This tool is designed to evaluate large language models (LLMs) and their embeddings, focusing on aspects such as faithfulness, relevancy, and correctness. It uses various components from the llama_index library, integrates OpenAI and Cohere APIs, and supports asynchronous operations for efficient processing.
- Clone the repository:
git clone https://github.com/felipearosr/RAG-Evaluation
- Navigate to the project directory:
cd RAG-Evaluation
- Create a conda environment:
conda create -n rag-eval python==3.11 -y && source activate rag-eval
This creates a new Conda environment named rag-eval and activates it. Using a virtual environment is recommended to avoid conflicts with other Python projects or your system's Python.

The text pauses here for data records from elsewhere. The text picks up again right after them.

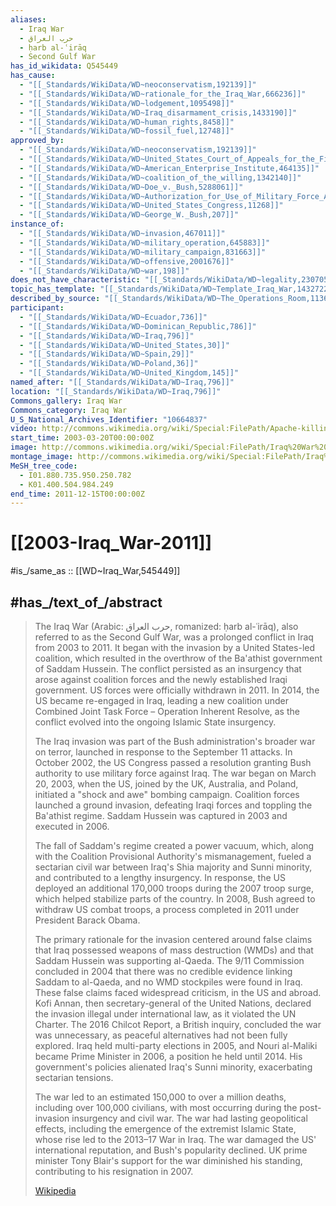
 ```yaml
---
aliases:
  - Iraq War
  - حرب العراق
  - ḥarb al-ʿirāq
  - Second Gulf War
has_id_wikidata: Q545449
has_cause:
  - "[[_Standards/WikiData/WD~neoconservatism,192139]]"
  - "[[_Standards/WikiData/WD~rationale_for_the_Iraq_War,666236]]"
  - "[[_Standards/WikiData/WD~lodgement,1095498]]"
  - "[[_Standards/WikiData/WD~Iraq_disarmament_crisis,1433190]]"
  - "[[_Standards/WikiData/WD~human_rights,8458]]"
  - "[[_Standards/WikiData/WD~fossil_fuel,12748]]"
approved_by:
  - "[[_Standards/WikiData/WD~neoconservatism,192139]]"
  - "[[_Standards/WikiData/WD~United_States_Court_of_Appeals_for_the_First_Circuit,250492]]"
  - "[[_Standards/WikiData/WD~American_Enterprise_Institute,464135]]"
  - "[[_Standards/WikiData/WD~coalition_of_the_willing,1342140]]"
  - "[[_Standards/WikiData/WD~Doe_v._Bush,5288061]]"
  - "[[_Standards/WikiData/WD~Authorization_for_Use_of_Military_Force_Against_Iraq_Resolution_of_2002,6067763]]"
  - "[[_Standards/WikiData/WD~United_States_Congress,11268]]"
  - "[[_Standards/WikiData/WD~George_W._Bush,207]]"
instance_of:
  - "[[_Standards/WikiData/WD~invasion,467011]]"
  - "[[_Standards/WikiData/WD~military_operation,645883]]"
  - "[[_Standards/WikiData/WD~military_campaign,831663]]"
  - "[[_Standards/WikiData/WD~offensive,2001676]]"
  - "[[_Standards/WikiData/WD~war,198]]"
does_not_have_characteristic: "[[_Standards/WikiData/WD~legality,2307054]]"
topic_has_template: "[[_Standards/WikiData/WD~Template_Iraq_War,14327224]]"
described_by_source: "[[_Standards/WikiData/WD~The_Operations_Room,113687269]]"
participant:
  - "[[_Standards/WikiData/WD~Ecuador,736]]"
  - "[[_Standards/WikiData/WD~Dominican_Republic,786]]"
  - "[[_Standards/WikiData/WD~Iraq,796]]"
  - "[[_Standards/WikiData/WD~United_States,30]]"
  - "[[_Standards/WikiData/WD~Spain,29]]"
  - "[[_Standards/WikiData/WD~Poland,36]]"
  - "[[_Standards/WikiData/WD~United_Kingdom,145]]"
named_after: "[[_Standards/WikiData/WD~Iraq,796]]"
location: "[[_Standards/WikiData/WD~Iraq,796]]"
Commons_gallery: Iraq War
Commons_category: Iraq War
U_S_National_Archives_Identifier: "10664837"
video: http://commons.wikimedia.org/wiki/Special:FilePath/Apache-killing-Iraq.ogv
start_time: 2003-03-20T00:00:00Z
image: http://commons.wikimedia.org/wiki/Special:FilePath/Iraq%20War%20montage.png
montage_image: http://commons.wikimedia.org/wiki/Special:FilePath/Iraq%20War%20montage.png
MeSH_tree_code:
  - I01.880.735.950.250.782
  - K01.400.504.984.249
end_time: 2011-12-15T00:00:00Z
---
```


# [[2003-Iraq_War-2011]] 

#is_/same_as :: [[WD~Iraq_War,545449]]

## #has_/text_of_/abstract 

> The Iraq War (Arabic: حرب العراق, romanized: ḥarb al-ʿirāq), also referred to as the Second Gulf War, was a prolonged conflict in Iraq from 2003 to 2011. It began with the invasion by a United States-led coalition, which resulted in the overthrow of the Ba'athist government of Saddam Hussein. The conflict persisted as an insurgency that arose against coalition forces and the newly established Iraqi government. US forces were officially withdrawn in 2011. In 2014, the US became re-engaged in Iraq, leading a new coalition under Combined Joint Task Force – Operation Inherent Resolve, as the conflict evolved into the ongoing Islamic State insurgency.
>
> The Iraq invasion was part of the Bush administration's broader war on terror, launched in response to the September 11 attacks. In October 2002, the US Congress passed a resolution granting Bush authority to use military force against Iraq. The war began on March 20, 2003, when the US, joined by the UK, Australia, and Poland, initiated a "shock and awe" bombing campaign. Coalition forces launched a ground invasion, defeating Iraqi forces and toppling the Ba'athist regime. Saddam Hussein was captured in 2003 and executed in 2006.
>
> The fall of Saddam's regime created a power vacuum, which, along with the Coalition Provisional Authority's mismanagement, fueled a sectarian civil war between Iraq's Shia majority and Sunni minority, and contributed to a lengthy insurgency. In response, the US deployed an additional 170,000 troops during the 2007 troop surge, which helped stabilize parts of the country. In 2008, Bush agreed to withdraw US combat troops, a process completed in 2011 under President Barack Obama.
>
> The primary rationale for the invasion centered around false claims that Iraq possessed weapons of mass destruction (WMDs) and that Saddam Hussein was supporting al-Qaeda. The 9/11 Commission concluded in 2004 that there was no credible evidence linking Saddam to al-Qaeda, and no WMD stockpiles were found in Iraq. These false claims faced widespread criticism, in the US and abroad. Kofi Annan, then secretary-general of the United Nations, declared the invasion illegal under international law, as it violated the UN Charter. The 2016 Chilcot Report, a British inquiry, concluded the war was unnecessary, as peaceful alternatives had not been fully explored. Iraq held multi-party elections in 2005, and Nouri al-Maliki became Prime Minister in 2006, a position he held until 2014. His government's policies alienated Iraq's Sunni minority, exacerbating sectarian tensions.
>
> The war led to an estimated 150,000 to over a million deaths, including over 100,000 civilians, with most occurring during the post-invasion insurgency and civil war. The war had lasting geopolitical effects, including the emergence of the extremist Islamic State, whose rise led to the 2013–17 War in Iraq. The war damaged the US' international reputation, and Bush's popularity declined. UK prime minister Tony Blair's support for the war diminished his standing, contributing to his resignation in 2007.
>
> [Wikipedia](https://en.wikipedia.org/wiki/Iraq%20War)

- Install the required packages:
pip install -r requirements.txt
Running the Evaluation Script:
-
Generate New Questions (Optional):
If you need to generate new questions for evaluation, use the --generate flag. This step is optional if you have already generated questions stored in questions.json:
python eval.py --generate
This command generates new questions based on the documents provided and saves them to questions.json
. If you skip this step, the script will use existing questions from the file.
- Run the Evaluation:
Once you have your questions ready (either newly generated or previously stored), run the script without the --generate
flag to start the evaluation:
python eval.py
This command evaluates the set questions using the configured LLMs and embeddings, then outputs the results.
- Evaluation of LLMs based on faithfulness, relevancy, and correctness.
- Integration with OpenAI and Cohere for embeddings and reranking.
- Asynchronous question generation and evaluation.
- Results output to CSV for analysis.
- Python 3.x
- openai
- cohere-python
- pandas
- dotenv
- asyncio
- argparse
- llama_index library
Configure the tool by setting the following environment variables in your .env
file, you can follow the example of .env.example
:
OPENAI_API_KEY
: Your OpenAI API key.COHERE_API_KEY
: Your Cohere API key.MODEL
: The LLM model name, default is "gpt-4-0125-preview".EMBEDDING
: The embedding model name, default is "text-embedding-3-large".
If you encounter issues, ensure your API keys are set correctly and that you have the correct permissions for accessing the APIs.